In one embodiment, before controlling the first camera to acquire the corresponding multiple frames of the first image with the multiple different first exposure parameters, the method further includes: and controlling the second camera to acquire a preview image. And judging whether the preview image is a high-light-ratio image or not according to the brightness distribution information of the preview image. And when the preview image is determined to be a high-light-ratio image, executing an operation of controlling the first camera to acquire a corresponding first image according to a plurality of different first exposure parameters.

The preview image refers to an image which is collected by a camera and can be displayed on a display screen of the electronic equipment in real time. The electronic equipment can acquire the preview image through the second camera, so that whether the preview image is a high-light-ratio image or not is judged according to the brightness distribution information of the preview image. The high light ratio is a light receiving ratio between a dark surface and a bright surface of a subject. The high light ratio image is an image in which there is a certain difference in light reception between a dark surface and a bright surface in the image. The electronic equipment can judge whether the preview image is a high-light-ratio image or not according to the brightness distribution information of the preview image. Optionally, when there is a pixel point with a large difference in brightness values in the preview image, the electronic device determines that the preview image is a high-light-ratio image. The electronic equipment can also establish a brightness distribution histogram of the preview image, and when the number of the pixel points distributed on two sides of the histogram in the preview image is determined to reach the preset number according to the brightness distribution histogram, the preview image is determined to be a high-light ratio image and the like.

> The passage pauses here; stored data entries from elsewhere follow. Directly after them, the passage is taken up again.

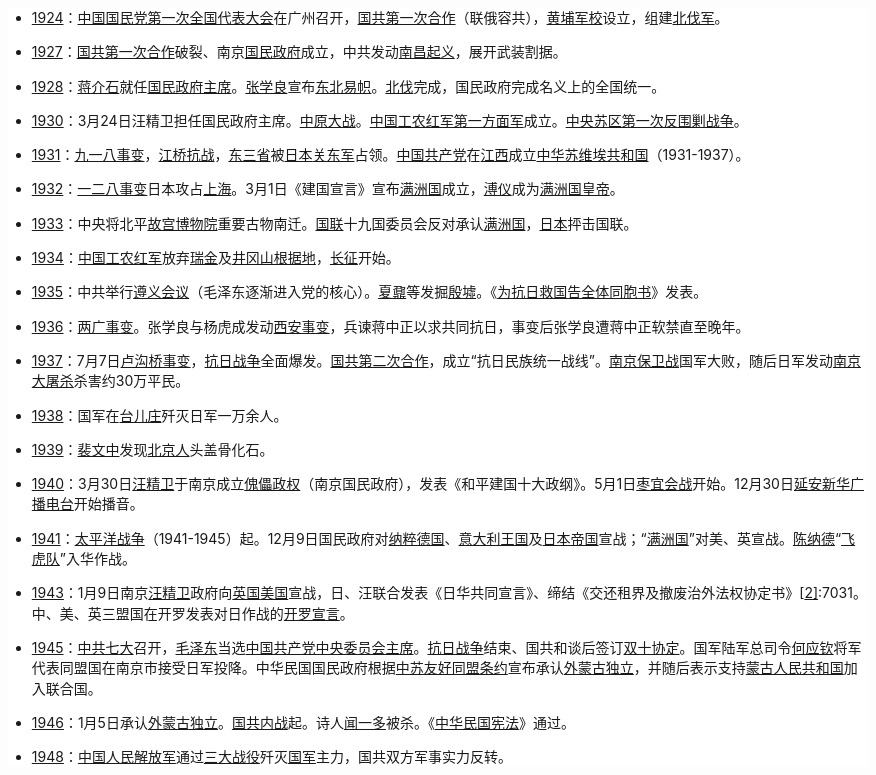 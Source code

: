 - [1924](https://zh.wikipedia.org/wiki/1924年中国)：[中国国民党第一次全国代表大会](https://zh.wikipedia.org/wiki/中國國民黨第一次全國代表大會)在广州召开，[国共第一次合作](https://zh.wikipedia.org/wiki/國共合作)（联俄容共），[黄埔军校](https://zh.wikipedia.org/wiki/黃埔軍校)设立，组建[北伐军](https://zh.wikipedia.org/wiki/北伐军)。
- [1927](https://zh.wikipedia.org/wiki/1927年中国)：[国共第一次合作](https://zh.wikipedia.org/wiki/国共第一次合作)破裂、南京[国民政府](https://zh.wikipedia.org/wiki/國民政府)成立，中共发动[南昌起义](https://zh.wikipedia.org/wiki/南昌起义)，展开武装割据。

- [1928](https://zh.wikipedia.org/wiki/1928年中国)：[蒋介石](https://zh.wikipedia.org/wiki/蒋介石)就任[国民政府主席](https://zh.wikipedia.org/wiki/國民政府主席)。[张学良](https://zh.wikipedia.org/wiki/张学良)宣布[东北易帜](https://zh.wikipedia.org/wiki/東北易幟)。[北伐](https://zh.wikipedia.org/wiki/北伐)完成，国民政府完成名义上的全国统一。
- [1930](https://zh.wikipedia.org/wiki/1930年中国)：3月24日汪精卫担任国民政府主席。[中原大战](https://zh.wikipedia.org/wiki/中原大戰)。[中国工农红军第一方面军](https://zh.wikipedia.org/wiki/中国工农红军第一方面军)成立。[中央苏区第一次反围剿战争](https://zh.wikipedia.org/wiki/中央苏区第一次反围剿战争)。
- [1931](https://zh.wikipedia.org/wiki/1931年中国)：[九一八事变](https://zh.wikipedia.org/wiki/九一八事变)，[江桥抗战](https://zh.wikipedia.org/wiki/江桥抗战)，[东三省](https://zh.wikipedia.org/wiki/東三省)被[日本](https://zh.wikipedia.org/wiki/大日本帝国)[关东军](https://zh.wikipedia.org/wiki/关东军)占领。[中国共产党](https://zh.wikipedia.org/wiki/中國共產黨)在[江西](https://zh.wikipedia.org/wiki/江西省_(中華民國))成立[中华苏维埃共和国](https://zh.wikipedia.org/wiki/中華蘇維埃共和國)（1931-1937）。
- [1932](https://zh.wikipedia.org/wiki/1932年中国)：[一二八事变](https://zh.wikipedia.org/wiki/一二八事變)日本攻占[上海](https://zh.wikipedia.org/wiki/上海市_(中華民國))。3月1日《建国宣言》宣布[满洲国](https://zh.wikipedia.org/wiki/滿洲國)成立，[溥仪](https://zh.wikipedia.org/wiki/溥仪)成为[满洲国皇帝](https://zh.wikipedia.org/wiki/滿洲國皇帝)。
- [1933](https://zh.wikipedia.org/wiki/1933年中国)：中央将北平[故宫博物院](https://zh.wikipedia.org/wiki/故宮博物院_(北京))重要古物南迁。[国联](https://zh.wikipedia.org/wiki/國聯)十九国委员会反对承认[满洲国](https://zh.wikipedia.org/wiki/滿洲國)，[日本](https://zh.wikipedia.org/wiki/日本)抨击国联。
- [1934](https://zh.wikipedia.org/wiki/1934年中国)：[中国工农红军](https://zh.wikipedia.org/wiki/中国工农红军)放弃[瑞金](https://zh.wikipedia.org/wiki/瑞金)及[井冈山根据地](https://zh.wikipedia.org/wiki/井冈山根据地)，[长征](https://zh.wikipedia.org/wiki/長征)开始。
- [1935](https://zh.wikipedia.org/wiki/1935年中国)：中共举行[遵义会议](https://zh.wikipedia.org/wiki/遵義會議)（毛泽东逐渐进入党的核心）。[夏鼐](https://zh.wikipedia.org/wiki/夏鼐)等发掘[殷墟](https://zh.wikipedia.org/wiki/殷墟)。《[为抗日救国告全体同胞书](https://zh.wikipedia.org/wiki/為抗日救國告全體同胞書)》发表。
- [1936](https://zh.wikipedia.org/wiki/1936年中国)：[两广事变](https://zh.wikipedia.org/wiki/两广事变)。张学良与杨虎成发动[西安事变](https://zh.wikipedia.org/wiki/西安事變)，兵谏蒋中正以求共同抗日，事变后张学良遭蒋中正软禁直至晚年。
- [1937](https://zh.wikipedia.org/wiki/1937年中国)：7月7日[卢沟桥事变](https://zh.wikipedia.org/wiki/盧溝橋事變)，[抗日战争](https://zh.wikipedia.org/wiki/中國抗日戰爭)全面爆发。[国共第二次合作](https://zh.wikipedia.org/wiki/国共第二次合作)，成立“抗日民族统一战线”。[南京保卫战](https://zh.wikipedia.org/wiki/南京保卫战)国军大败，随后日军发动[南京大屠杀](https://zh.wikipedia.org/wiki/南京大屠殺)杀害约30万平民。
- [1938](https://zh.wikipedia.org/wiki/1938年中国)：国军在[台儿庄](https://zh.wikipedia.org/wiki/台兒莊戰役)歼灭日军一万余人。
- [1939](https://zh.wikipedia.org/wiki/1939年中国)：[裴文中](https://zh.wikipedia.org/wiki/裴文中)发现[北京人](https://zh.wikipedia.org/wiki/北京人)头盖骨化石。
- [1940](https://zh.wikipedia.org/wiki/1940年中国)：3月30日[汪精卫](https://zh.wikipedia.org/wiki/汪精衛)于南京成立[傀儡政权](https://zh.wikipedia.org/wiki/汪精衛政權)（南京国民政府），发表《和平建国十大政纲》。5月1日[枣宜会战](https://zh.wikipedia.org/wiki/枣宜会战)开始。12月30日[延安新华广播电台](https://zh.wikipedia.org/wiki/延安新華廣播電台)开始播音。
- [1941](https://zh.wikipedia.org/wiki/1941年中国)：[太平洋战争](https://zh.wikipedia.org/wiki/太平洋戰爭)（1941-1945）起。12月9日国民政府对[纳粹德国](https://zh.wikipedia.org/wiki/納粹德國)、[意大利王国](https://zh.wikipedia.org/wiki/意大利王國)及[日本帝国](https://zh.wikipedia.org/wiki/日本帝國)宣战；“[满洲国](https://zh.wikipedia.org/wiki/滿洲國)”对美、英宣战。[陈纳德](https://zh.wikipedia.org/wiki/陈纳德)“[飞虎队](https://zh.wikipedia.org/wiki/飞虎队)”入华作战。
- [1943](https://zh.wikipedia.org/wiki/1943年中国)：1月9日南京[汪精卫](https://zh.wikipedia.org/wiki/汪精卫)政府向[英国](https://zh.wikipedia.org/wiki/英国)[美国](https://zh.wikipedia.org/wiki/美國)宣战，日、汪联合发表《日华共同宣言》、缔结《交还租界及撤废治外法权协定书》[[2\]](https://zh.wikipedia.org/wiki/中国历史年表#cite_note-民-153):7031。中、美、英三盟国在开罗发表对日作战的[开罗宣言](https://zh.wikipedia.org/wiki/開羅宣言)。
- [1945](https://zh.wikipedia.org/wiki/1945年中国)：[中共七大](https://zh.wikipedia.org/wiki/中国共产党第七次全国代表大会)召开，[毛泽东](https://zh.wikipedia.org/wiki/毛澤東)当选[中国共产党中央委员会主席](https://zh.wikipedia.org/wiki/中國共產黨中央委員會主席)。[抗日战争](https://zh.wikipedia.org/wiki/抗日戰爭)结束、国共和谈后签订[双十协定](https://zh.wikipedia.org/wiki/雙十協定)。国军陆军总司令[何应钦](https://zh.wikipedia.org/wiki/何應欽)将军代表同盟国在南京市接受日军投降。中华民国国民政府根据[中苏友好同盟条约](https://zh.wikipedia.org/wiki/中蘇友好同盟條約)宣布承认[外蒙古独立](https://zh.wikipedia.org/wiki/外蒙古獨立)，并随后表示支持[蒙古人民共和国](https://zh.wikipedia.org/wiki/蒙古人民共和國)加入联合国。
- [1946](https://zh.wikipedia.org/wiki/1946年中国)：1月5日承认[外蒙古独立](https://zh.wikipedia.org/wiki/外蒙古独立)。[国共内战](https://zh.wikipedia.org/wiki/戡亂戰爭)起。诗人[闻一多](https://zh.wikipedia.org/wiki/聞一多)被杀。《[中华民国宪法](https://zh.wikipedia.org/wiki/中華民國憲法)》通过。
- [1948](https://zh.wikipedia.org/wiki/1948年中国)：[中国人民解放军](https://zh.wikipedia.org/wiki/中国人民解放军)通过[三大战役](https://zh.wikipedia.org/wiki/三大战役)歼灭[国军](https://zh.wikipedia.org/wiki/中华民国国军)主力，国共双方军事实力反转。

The electronic device may perform an operation of capturing at least two frames of the first image by the first camera when it is determined that the preview image captured by the second camera is a high-light ratio image. That is, when it is determined that the current shooting scene is a high-light-ratio scene, the electronic device may acquire a first image with a plurality of different first exposure parameters through the first camera, determine a plurality of target exposure parameters according to a content analysis result of the first image, and acquire a corresponding second image with the target exposure parameters through the second camera for synthesis, where the synthesized target image may truly reflect information of a shot object, so that accuracy of the target image is improved, and an HDR function of the camera is intelligently enabled.

It should be understood that although the various steps in the flow charts of fig. 2-6 are shown in order as indicated by the arrows, the steps are not necessarily performed in order as indicated by the arrows. The steps are not performed in the exact order shown and described, and may be performed in other orders, unless explicitly stated otherwise. Moreover, at least some of the steps in fig. 2-6 may include multiple sub-steps or multiple stages that are not necessarily performed at the same time, but may be performed at different times, and the order of performance of the sub-steps or stages is not necessarily sequential, but may be performed in turn or alternating with other steps or at least some of the sub-steps or stages of other steps.

Fig. 7 is a block diagram of an image capturing apparatus according to an embodiment. This image acquisition device is applied to electronic equipment, and electronic equipment includes first camera and second camera, its characterized in that includes:

the first collecting module 702 is configured to control the first camera to collect a corresponding first image according to a plurality of different first exposure parameters.

A subject detection module 704, configured to detect a target subject in each first image, and obtain quality information of the target subject in each first image.

The parameter determining module 706 is configured to determine at least two target exposure parameters according to the quality information of the target subject in each first image and the first exposure parameters corresponding to each first image.

The second collecting module 708 is configured to control the second camera to collect a corresponding second image according to at least two target exposure parameters, and perform fusion processing on the collected second image to obtain a target image.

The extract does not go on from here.